====== AVAILABLE DATA

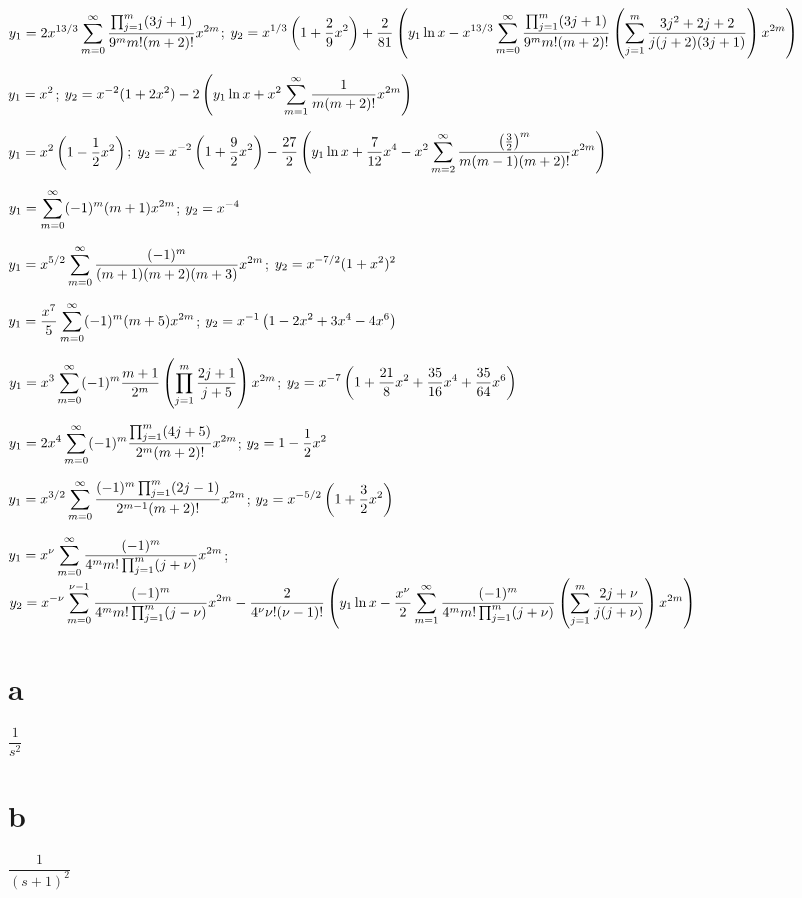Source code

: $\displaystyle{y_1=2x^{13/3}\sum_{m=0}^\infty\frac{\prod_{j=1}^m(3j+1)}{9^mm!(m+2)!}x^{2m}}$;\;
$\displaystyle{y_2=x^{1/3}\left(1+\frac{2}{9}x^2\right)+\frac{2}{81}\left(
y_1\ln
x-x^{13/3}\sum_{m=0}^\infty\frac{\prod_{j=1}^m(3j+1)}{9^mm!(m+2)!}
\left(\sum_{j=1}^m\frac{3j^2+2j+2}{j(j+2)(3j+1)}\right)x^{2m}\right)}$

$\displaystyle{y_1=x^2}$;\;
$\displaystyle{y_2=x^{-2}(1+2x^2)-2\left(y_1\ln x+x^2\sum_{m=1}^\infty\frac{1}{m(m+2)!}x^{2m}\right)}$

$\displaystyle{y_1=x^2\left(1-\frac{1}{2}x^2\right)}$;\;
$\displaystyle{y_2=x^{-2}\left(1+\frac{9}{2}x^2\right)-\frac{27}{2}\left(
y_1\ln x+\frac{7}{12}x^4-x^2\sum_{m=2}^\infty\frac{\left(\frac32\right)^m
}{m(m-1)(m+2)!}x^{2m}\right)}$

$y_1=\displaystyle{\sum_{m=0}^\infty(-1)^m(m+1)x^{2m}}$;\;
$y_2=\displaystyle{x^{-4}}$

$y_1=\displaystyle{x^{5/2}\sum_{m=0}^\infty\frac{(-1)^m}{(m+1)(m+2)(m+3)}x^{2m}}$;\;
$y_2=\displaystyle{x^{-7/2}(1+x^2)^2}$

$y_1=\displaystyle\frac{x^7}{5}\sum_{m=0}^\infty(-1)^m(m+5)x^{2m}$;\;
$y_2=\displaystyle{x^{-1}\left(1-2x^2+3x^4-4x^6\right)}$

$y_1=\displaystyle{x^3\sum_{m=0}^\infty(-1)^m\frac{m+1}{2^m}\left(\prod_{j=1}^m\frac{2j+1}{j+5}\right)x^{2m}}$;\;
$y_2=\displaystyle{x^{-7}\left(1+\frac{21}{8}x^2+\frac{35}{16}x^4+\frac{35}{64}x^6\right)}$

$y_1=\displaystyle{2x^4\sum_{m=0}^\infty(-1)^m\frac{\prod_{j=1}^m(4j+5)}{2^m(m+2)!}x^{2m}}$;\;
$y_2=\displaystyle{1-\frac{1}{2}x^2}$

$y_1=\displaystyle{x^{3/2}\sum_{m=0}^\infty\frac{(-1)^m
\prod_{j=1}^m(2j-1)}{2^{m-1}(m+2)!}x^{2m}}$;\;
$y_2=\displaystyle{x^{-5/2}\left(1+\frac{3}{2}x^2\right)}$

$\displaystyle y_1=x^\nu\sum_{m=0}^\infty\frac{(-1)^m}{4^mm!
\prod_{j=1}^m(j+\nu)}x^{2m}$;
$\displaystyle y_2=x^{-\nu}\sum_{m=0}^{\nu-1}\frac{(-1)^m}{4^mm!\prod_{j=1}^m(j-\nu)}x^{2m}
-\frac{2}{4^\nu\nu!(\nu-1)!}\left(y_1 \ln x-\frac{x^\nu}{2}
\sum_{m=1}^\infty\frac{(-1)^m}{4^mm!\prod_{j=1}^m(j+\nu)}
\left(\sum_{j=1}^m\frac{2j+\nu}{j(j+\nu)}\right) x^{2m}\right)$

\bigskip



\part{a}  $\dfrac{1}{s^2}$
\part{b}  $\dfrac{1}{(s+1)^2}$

============

■ WHAT IS BEING ASKED ■
Would you give the data above again word for word, skipping any images?

■ WRITTEN SOLUTION ■
Source code

: $\displaystyle{y_1=2x^{13/3}\sum_{m=0}^\infty\frac{\prod_{j=1}^m(3j+1)}{9^mm!(m+2)!}x^{2m}}$;\;
$\displaystyle{y_2=x^{1/3}\left(1+\frac{2}{9}x^2\right)+\frac{2}{81}\left(
y_1\ln
x-x^{13/3}\sum_{m=0}^\infty\frac{\prod_{j=1}^m(3j+1)}{9^mm!(m+2)!}
\left(\sum_{j=1}^m\frac{3j^2+2j+2}{j(j+2)(3j+1)}\right)x^{2m}\right)}$

$\displaystyle{y_1=x^2}$;\;
$\displaystyle{y_2=x^{-2}(1+2x^2)-2\left(y_1\ln x+x^2\sum_{m=1}^\infty\frac{1}{m(m+2)!}x^{2m}\right)}$

$\displaystyle{y_1=x^2\left(1-\frac{1}{2}x^2\right)}$;\;
$\displaystyle{y_2=x^{-2}\left(1+\frac{9}{2}x^2\right)-\frac{27}{2}\left(
y_1\ln x+\frac{7}{12}x^4-x^2\sum_{m=2}^\infty\frac{\left(\frac32\right)^m
}{m(m-1)(m+2)!}x^{2m}\right)}$

$y_1=\displaystyle{\sum_{m=0}^\infty(-1)^m(m+1)x^{2m}}$;\;
$y_2=\displaystyle{x^{-4}}$

$y_1=\displaystyle{x^{5/2}\sum_{m=0}^\infty\frac{(-1)^m}{(m+1)(m+2)(m+3)}x^{2m}}$;\;
$y_2=\displaystyle{x^{-7/2}(1+x^2)^2}$

$y_1=\displaystyle\frac{x^7}{5}\sum_{m=0}^\infty(-1)^m(m+5)x^{2m}$;\;
$y_2=\displaystyle{x^{-1}\left(1-2x^2+3x^4-4x^6\right)}$

$y_1=\displaystyle{x^3\sum_{m=0}^\infty(-1)^m\frac{m+1}{2^m}\left(\prod_{j=1}^m\frac{2j+1}{j+5}\right)x^{2m}}$;\;
$y_2=\displaystyle{x^{-7}\left(1+\frac{21}{8}x^2+\frac{35}{16}x^4+\frac{35}{64}x^6\right)}$

$y_1=\displaystyle{2x^4\sum_{m=0}^\infty(-1)^m\frac{\prod_{j=1}^m(4j+5)}{2^m(m+2)!}x^{2m}}$;\;
$y_2=\displaystyle{1-\frac{1}{2}x^2}$

$y_1=\displaystyle{x^{3/2}\sum_{m=0}^\infty\frac{(-1)^m
\prod_{j=1}^m(2j-1)}{2^{m-1}(m+2)!}x^{2m}}$;\;
$y_2=\displaystyle{x^{-5/2}\left(1+\frac{3}{2}x^2\right)}$

$\displaystyle y_1=x^\nu\sum_{m=0}^\infty\frac{(-1)^m}{4^mm!
\prod_{j=1}^m(j+\nu)}x^{2m}$;
$\displaystyle y_2=x^{-\nu}\sum_{m=0}^{\nu-1}\frac{(-1)^m}{4^mm!\prod_{j=1}^m(j-\nu)}x^{2m}
-\frac{2}{4^\nu\nu!(\nu-1)!}\left(y_1 \ln x-\frac{x^\nu}{2}
\sum_{m=1}^\infty\frac{(-1)^m}{4^mm!\prod_{j=1}^m(j+\nu)}
\left(\sum_{j=1}^m\frac{2j+\nu}{j(j+\nu)}\right) x^{2m}\right)$

\bigskip



\part{a}  $\dfrac{1}{s^2}$
\part{b}  $\dfrac{1}{(s+1)^2}$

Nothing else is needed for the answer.